**WORK REQUIRED**
The reply should hold every line of the data below, unchanged, and none of the pictures.

[Document images with source code]
····················

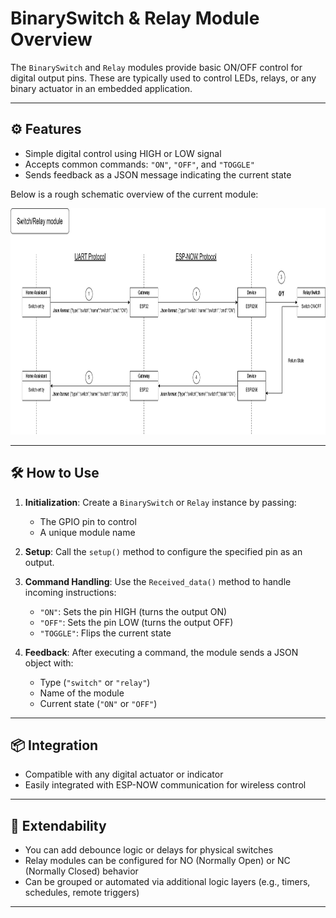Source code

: # BinarySwitch & Relay Module Overview

The `BinarySwitch` and `Relay` modules provide basic ON/OFF control for digital output pins. These are typically used to control LEDs, relays, or any binary actuator in an embedded application.

---

## ⚙️ Features

- Simple digital control using HIGH or LOW signal
- Accepts common commands: `"ON"`, `"OFF"`, and `"TOGGLE"`
- Sends feedback as a JSON message indicating the current state

Below is a rough schematic overview of the current module:

<img src="images/Switch_and_relay.png" alt="Switch_and_relay" width="900" height="362">

---

## 🛠️ How to Use

1. **Initialization**: Create a `BinarySwitch` or `Relay` instance by passing:
   - The GPIO pin to control
   - A unique module name

2. **Setup**: Call the `setup()` method to configure the specified pin as an output.

3. **Command Handling**: Use the `Received_data()` method to handle incoming instructions:
   - `"ON"`: Sets the pin HIGH (turns the output ON)
   - `"OFF"`: Sets the pin LOW (turns the output OFF)
   - `"TOGGLE"`: Flips the current state

4. **Feedback**: After executing a command, the module sends a JSON object with:
   - Type (`"switch"` or `"relay"`)
   - Name of the module
   - Current state (`"ON"` or `"OFF"`)

---

## 📦 Integration

- Compatible with any digital actuator or indicator
- Easily integrated with ESP-NOW communication for wireless control

---

## 🔄 Extendability

- You can add debounce logic or delays for physical switches
- Relay modules can be configured for NO (Normally Open) or NC (Normally Closed) behavior
- Can be grouped or automated via additional logic layers (e.g., timers, schedules, remote triggers)

---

····················

**SOLUTION**
Source code

: # BinarySwitch & Relay Module Overview

The `BinarySwitch` and `Relay` modules provide basic ON/OFF control for digital output pins. These are typically used to control LEDs, relays, or any binary actuator in an embedded application.

---

## ⚙️ Features

- Simple digital control using HIGH or LOW signal
- Accepts common commands: `"ON"`, `"OFF"`, and `"TOGGLE"`
- Sends feedback as a JSON message indicating the current state

Below is a rough schematic overview of the current module:

<img src="images/Switch_and_relay.png" alt="Switch_and_relay" width="900" height="362">

---

## 🛠️ How to Use

1. **Initialization**: Create a `BinarySwitch` or `Relay` instance by passing:
   - The GPIO pin to control
   - A unique module name

2. **Setup**: Call the `setup()` method to configure the specified pin as an output.

3. **Command Handling**: Use the `Received_data()` method to handle incoming instructions:
   - `"ON"`: Sets the pin HIGH (turns the output ON)
   - `"OFF"`: Sets the pin LOW (turns the output OFF)
   - `"TOGGLE"`: Flips the current state

4. **Feedback**: After executing a command, the module sends a JSON object with:
   - Type (`"switch"` or `"relay"`)
   - Name of the module
   - Current state (`"ON"` or `"OFF"`)

---

## 📦 Integration

- Compatible with any digital actuator or indicator
- Easily integrated with ESP-NOW communication for wireless control

---

## 🔄 Extendability

- You can add debounce logic or delays for physical switches
- Relay modules can be configured for NO (Normally Open) or NC (Normally Closed) behavior
- Can be grouped or automated via additional logic layers (e.g., timers, schedules, remote triggers)

---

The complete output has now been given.